Daartoe links naar beneden, langs een paar slingers. Bij een stukje geërodeerde weg zie ik dat de “berg” hier uit ronde rolstenen met wat verstevigd zand bestaat, dan krijg je ook flink steile dalen, nou ja, eigenlijk kloven. Ik kom op een asfaltweg die recht naar beneden steekt met een beekje er langs. Wat dammetjes regelen de watersnelheid, in elk afgesloten stukjes zitten visjes die wegschieten als ze me zien. Ik mis Frank, om ze een naam te geven. Onder in het dal kruis ik de rivier, de Emme gaat zuidwaarts, ga over spoor en wegen.
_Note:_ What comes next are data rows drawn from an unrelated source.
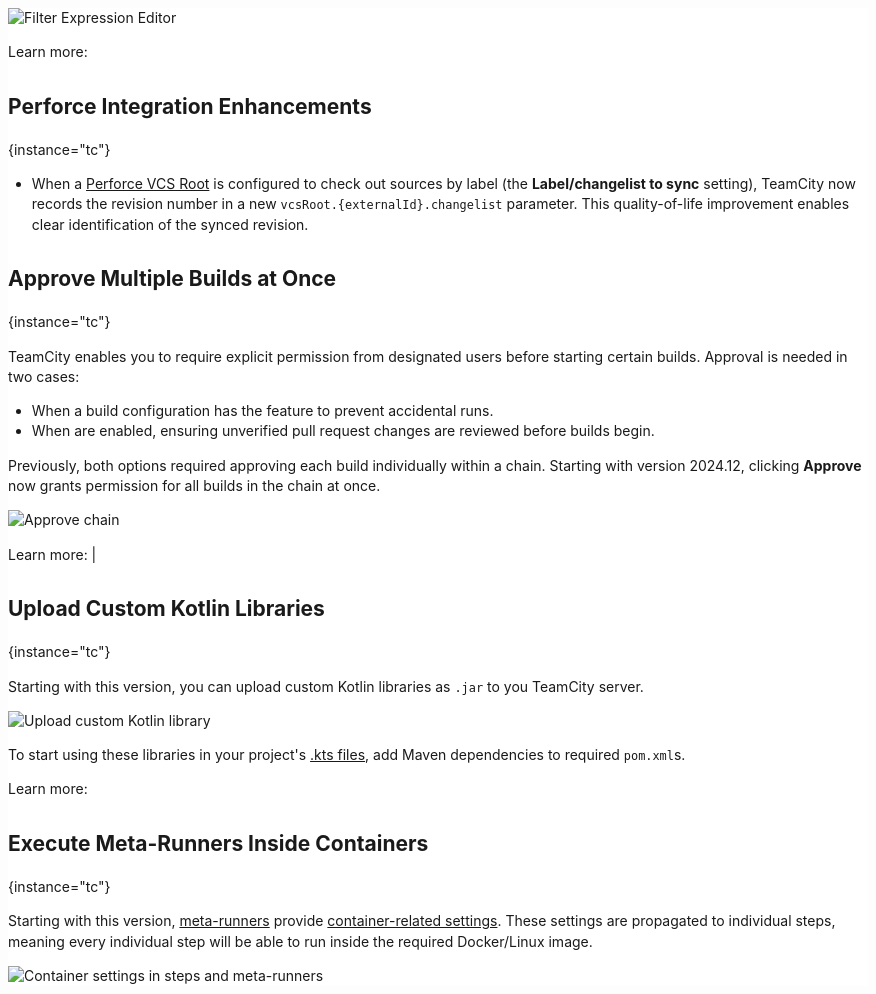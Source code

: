 <img src="dk-visual-pr-filters-editor.png" alt="Filter Expression Editor" width="706"/>

Learn more: [](branch-filter.md#Pull+Request+Branch+Filters)


## Perforce Integration Enhancements
{instance="tc"}

* When a [Perforce VCS Root](perforce.md) is configured to check out sources by label (the **Label/changelist to sync** setting), TeamCity now records the revision number in a new `vcsRoot.{externalId}.changelist` parameter. This quality-of-life improvement enables clear identification of the synced revision.


## Approve Multiple Builds at Once
{instance="tc"}

TeamCity enables you to require explicit permission from designated users before starting certain builds. Approval is needed in two cases:

* When a build configuration has the [](build-approval.md) feature to prevent accidental runs.
* When [](untrusted-builds.md) are enabled, ensuring unverified pull request changes are reviewed before builds begin.

Previously, both options required approving each build individually within a chain. Starting with version 2024.12, clicking **Approve** now grants permission for all builds in the chain at once.

<img src="dk-approve-chain.png" width="706" alt="Approve chain"/>

Learn more: [](build-approval.md) | [](untrusted-builds.md)


## Upload Custom Kotlin Libraries
{instance="tc"}

Starting with this version, you can upload custom Kotlin libraries as `.jar` to you TeamCity server.

<img src="custom-dsl-library-upload.png" width="706" alt="Upload custom Kotlin library"/>

To start using these libraries in your project's [.kts files](kotlin-dsl.md), add Maven dependencies to required `pom.xml`s.

Learn more: [](kotlin-dsl.md#Add+Custom+Kotlin+Libraries)


## Execute Meta-Runners Inside Containers
{instance="tc"}

Starting with this version, [meta-runners](working-with-meta-runner.md) provide [container-related settings](container-wrapper.md). These settings are propagated to individual steps, meaning every individual step will be able to run inside the required Docker/Linux image.

<img src="dk-docker-container-settings.png" width="706" alt="Container settings in steps and meta-runners"/>
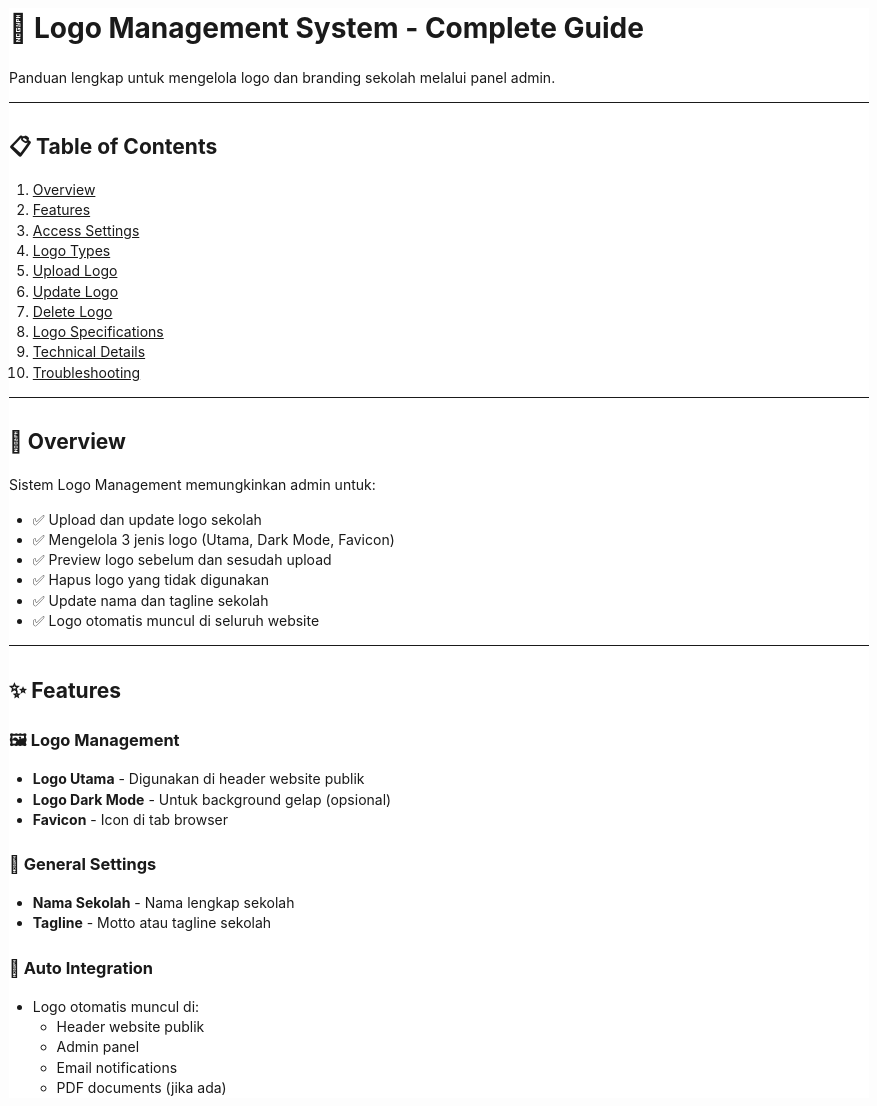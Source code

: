 # 🎨 Logo Management System - Complete Guide

Panduan lengkap untuk mengelola logo dan branding sekolah melalui panel admin.

---

## 📋 Table of Contents

1. [Overview](#overview)
2. [Features](#features)
3. [Access Settings](#access-settings)
4. [Logo Types](#logo-types)
5. [Upload Logo](#upload-logo)
6. [Update Logo](#update-logo)
7. [Delete Logo](#delete-logo)
8. [Logo Specifications](#logo-specifications)
9. [Technical Details](#technical-details)
10. [Troubleshooting](#troubleshooting)

---

## 🎯 Overview

Sistem Logo Management memungkinkan admin untuk:
- ✅ Upload dan update logo sekolah
- ✅ Mengelola 3 jenis logo (Utama, Dark Mode, Favicon)
- ✅ Preview logo sebelum dan sesudah upload
- ✅ Hapus logo yang tidak digunakan
- ✅ Update nama dan tagline sekolah
- ✅ Logo otomatis muncul di seluruh website

---

## ✨ Features

### 🖼️ **Logo Management**
- **Logo Utama** - Digunakan di header website publik
- **Logo Dark Mode** - Untuk background gelap (opsional)
- **Favicon** - Icon di tab browser

### 📝 **General Settings**
- **Nama Sekolah** - Nama lengkap sekolah
- **Tagline** - Motto atau tagline sekolah

### 🔄 **Auto Integration**
- Logo otomatis muncul di:
  - Header website publik
  - Admin panel
  - Email notifications
  - PDF documents (jika ada)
Naar Langnau nog even een helling omhoog, wijds uitzicht. Dan afdalen. Ik hoef nog niet op weg naar de nachttrein en besluit naar het museum te gaan op deze zondag. Het is een heel groot huis, oud boerenhuis, met enorm veel kamers, 16. Veel oude spullen, ook een stukje over de doopsgezinden. Ik koop er een boekje over en begin wat meer over de Zwitserse dopers te begrijpen. Stijf en eigenwijs, vol principes. In veel opzichten niet en dan in sommige opzichten toch wel weer zoals mijn vader. Het is verbazingwekkend om een jaar later te ontdekken dat er voorouders uit de buurt van Langnau in 1711 naar Sappemeer en omstreken zijn getrokken. En ik dus voor een klein stukje in deze dalen thuishoor. Nou ja, heel klein stukje maar. En de mooie doopmutsjes van de niet-doopsgezinden zijn wel erg fraai gemaakt, lokkertjes?

 

 

Ik kom het museum uit en ga naar het station, daar nog een tijdje wachten op de trein. Wat drinken daar, een Zwitsers station heeft een speciale sfeer, deels omdat zoveel Zwiters goedkoop met de trein kunnen reizen, zodat arme mensen beter met de trein kunnen gaan als met de auto. Maar ook de grijze betonsoorten die toegepast worden. Waar een Frans station kalkbeige is, is een Zwitsers station betongrijs met asfalt op de perrons. Terug naar Bazel en dan met de nachttrein naar huis.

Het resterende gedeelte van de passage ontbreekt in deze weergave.